Scientists and students use the wind tunnel, specially optimised for researching sailing systems.
Learning from wind energy
This is why the working group ‘Sustainable Maritime Mobility’ also wants to focus on crossover and upscaling effects between sailing technology and classic wind energy systems. “Just as the learning effects in classic wind energy have led to upscaling, we also want to use this for propulsion technology. In particular, the mechanical and materials science advances in the wind industry can be transferred to marine,” Strybny explained. “We see this as a major opportunity of the cooperation with Fraunhofer-IWES.”
This type of propulsion involves columnar sails whose rotating cylinders provide propulsion. With a diameter of three metres, they have been in operation for four years on the ‘Fehn Pollux’ of Leer-based Fehn Ship Management, for example. With a new high-tech passenger ship for a northern German client that is being equipped with a sail system on deck, there is already another concrete application in the region.
“For tankers, 60-metre-high rotors with a diameter of ten metres are quite conceivable, of which four to six are then installed,” Strybny explained.
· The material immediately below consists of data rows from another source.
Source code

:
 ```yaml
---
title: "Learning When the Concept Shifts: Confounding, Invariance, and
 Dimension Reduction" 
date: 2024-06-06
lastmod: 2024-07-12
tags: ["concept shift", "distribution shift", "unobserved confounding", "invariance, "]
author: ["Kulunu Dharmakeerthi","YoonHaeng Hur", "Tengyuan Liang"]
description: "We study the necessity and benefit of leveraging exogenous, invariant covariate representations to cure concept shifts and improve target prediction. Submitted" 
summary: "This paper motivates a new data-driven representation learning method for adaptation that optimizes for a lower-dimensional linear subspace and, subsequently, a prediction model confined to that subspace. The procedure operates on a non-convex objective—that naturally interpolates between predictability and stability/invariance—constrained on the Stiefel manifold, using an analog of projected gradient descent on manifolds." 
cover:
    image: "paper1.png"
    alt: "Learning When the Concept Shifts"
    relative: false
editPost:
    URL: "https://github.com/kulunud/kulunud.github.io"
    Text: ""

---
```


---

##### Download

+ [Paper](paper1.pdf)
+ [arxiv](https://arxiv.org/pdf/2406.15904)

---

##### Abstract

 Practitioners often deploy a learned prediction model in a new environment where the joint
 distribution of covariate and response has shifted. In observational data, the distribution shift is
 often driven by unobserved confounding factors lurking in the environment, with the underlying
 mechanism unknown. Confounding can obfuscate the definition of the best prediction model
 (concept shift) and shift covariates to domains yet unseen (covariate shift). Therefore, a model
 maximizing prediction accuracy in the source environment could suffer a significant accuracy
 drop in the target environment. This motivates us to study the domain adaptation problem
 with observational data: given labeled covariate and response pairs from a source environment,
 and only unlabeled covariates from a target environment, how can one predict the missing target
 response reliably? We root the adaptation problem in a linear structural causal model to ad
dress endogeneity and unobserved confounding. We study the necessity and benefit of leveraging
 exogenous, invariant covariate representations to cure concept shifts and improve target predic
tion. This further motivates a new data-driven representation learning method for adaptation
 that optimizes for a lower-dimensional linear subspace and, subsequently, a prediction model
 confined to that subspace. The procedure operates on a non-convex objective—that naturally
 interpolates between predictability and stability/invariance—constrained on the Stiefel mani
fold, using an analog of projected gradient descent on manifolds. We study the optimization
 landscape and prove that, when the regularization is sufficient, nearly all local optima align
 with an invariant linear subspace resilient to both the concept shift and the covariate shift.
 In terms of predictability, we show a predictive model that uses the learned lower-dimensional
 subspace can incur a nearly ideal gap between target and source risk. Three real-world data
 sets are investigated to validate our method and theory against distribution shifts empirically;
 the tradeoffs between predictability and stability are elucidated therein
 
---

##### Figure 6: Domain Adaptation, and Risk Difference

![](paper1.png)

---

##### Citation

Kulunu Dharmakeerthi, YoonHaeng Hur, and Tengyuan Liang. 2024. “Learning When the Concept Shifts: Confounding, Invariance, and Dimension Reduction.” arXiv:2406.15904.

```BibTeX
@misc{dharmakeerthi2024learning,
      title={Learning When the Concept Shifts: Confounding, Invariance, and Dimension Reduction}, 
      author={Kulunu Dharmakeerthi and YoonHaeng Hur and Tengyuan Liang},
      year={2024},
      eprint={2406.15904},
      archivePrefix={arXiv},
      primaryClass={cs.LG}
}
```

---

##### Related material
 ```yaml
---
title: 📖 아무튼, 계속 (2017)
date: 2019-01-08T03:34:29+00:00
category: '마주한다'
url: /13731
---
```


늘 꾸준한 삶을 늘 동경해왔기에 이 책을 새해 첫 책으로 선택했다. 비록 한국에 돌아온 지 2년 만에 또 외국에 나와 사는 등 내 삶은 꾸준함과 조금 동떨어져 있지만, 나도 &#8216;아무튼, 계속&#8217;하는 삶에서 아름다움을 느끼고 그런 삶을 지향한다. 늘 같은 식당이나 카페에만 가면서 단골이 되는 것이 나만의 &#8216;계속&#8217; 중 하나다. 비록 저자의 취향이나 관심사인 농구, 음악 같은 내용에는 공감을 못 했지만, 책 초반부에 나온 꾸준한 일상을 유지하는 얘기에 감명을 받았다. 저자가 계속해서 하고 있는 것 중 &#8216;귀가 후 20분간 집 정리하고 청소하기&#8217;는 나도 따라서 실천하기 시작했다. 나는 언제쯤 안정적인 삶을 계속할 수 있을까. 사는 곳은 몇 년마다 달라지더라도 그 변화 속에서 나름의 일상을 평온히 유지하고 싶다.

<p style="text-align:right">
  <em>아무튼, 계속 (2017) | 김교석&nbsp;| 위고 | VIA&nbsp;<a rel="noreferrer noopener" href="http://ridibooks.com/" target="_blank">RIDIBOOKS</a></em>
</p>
Before mass installation, however, a number of questions still need to be clarified, such as how many rotors should be installed on deck, how large they should be, and how this affects the aerodynamics.
Small but precise: all experimental facilities in one large laboratory.
The newly built large laboratory is now available for this purpose. “This is unique for Germany,” emphasised Strybny. “This is because here we have brought together powerful large-scale research equipment for all relevant maritime-technical processes in a single large test hall.” The spectrum ranges from towing tank, wave machine and manoeuvring basin to wind tunnel and troughs for studies on sediment transport to a ship propulsion laboratory and a maritime acoustics laboratory. “In the planning phase, the emphasis was not on maximising size, but on completing the multitude of processes and the facilities’ extraordinary precision,” he explained. “This is possible because the modelling is hybrid, which means we work with mathematical models and back them up with laboratory tests.”
Very important to Strybny, however, is cooperating with the Lower Saxony Wadden Sea National Park Authority. In doing so, the laboratory and the exhibition areas are to be developed as an extracurricular place of learning to interest schoolchildren in the future of the seas. There are so many ways how this can now begin in Leer. (cb)
Maritime Technical Centre Leer
Large laboratory: Faculty of Maritime Studies and Maritime Sciences, Emden/Leer University of Applied Sciences.
Construction period: March 2019 to June 2021
Construction costs: approx. 6.4 billion euros
Employees: 40 (Maritime Studies), 12 of them in the Fraunhofer ‘Sustainable Maritime Mobility’ working group.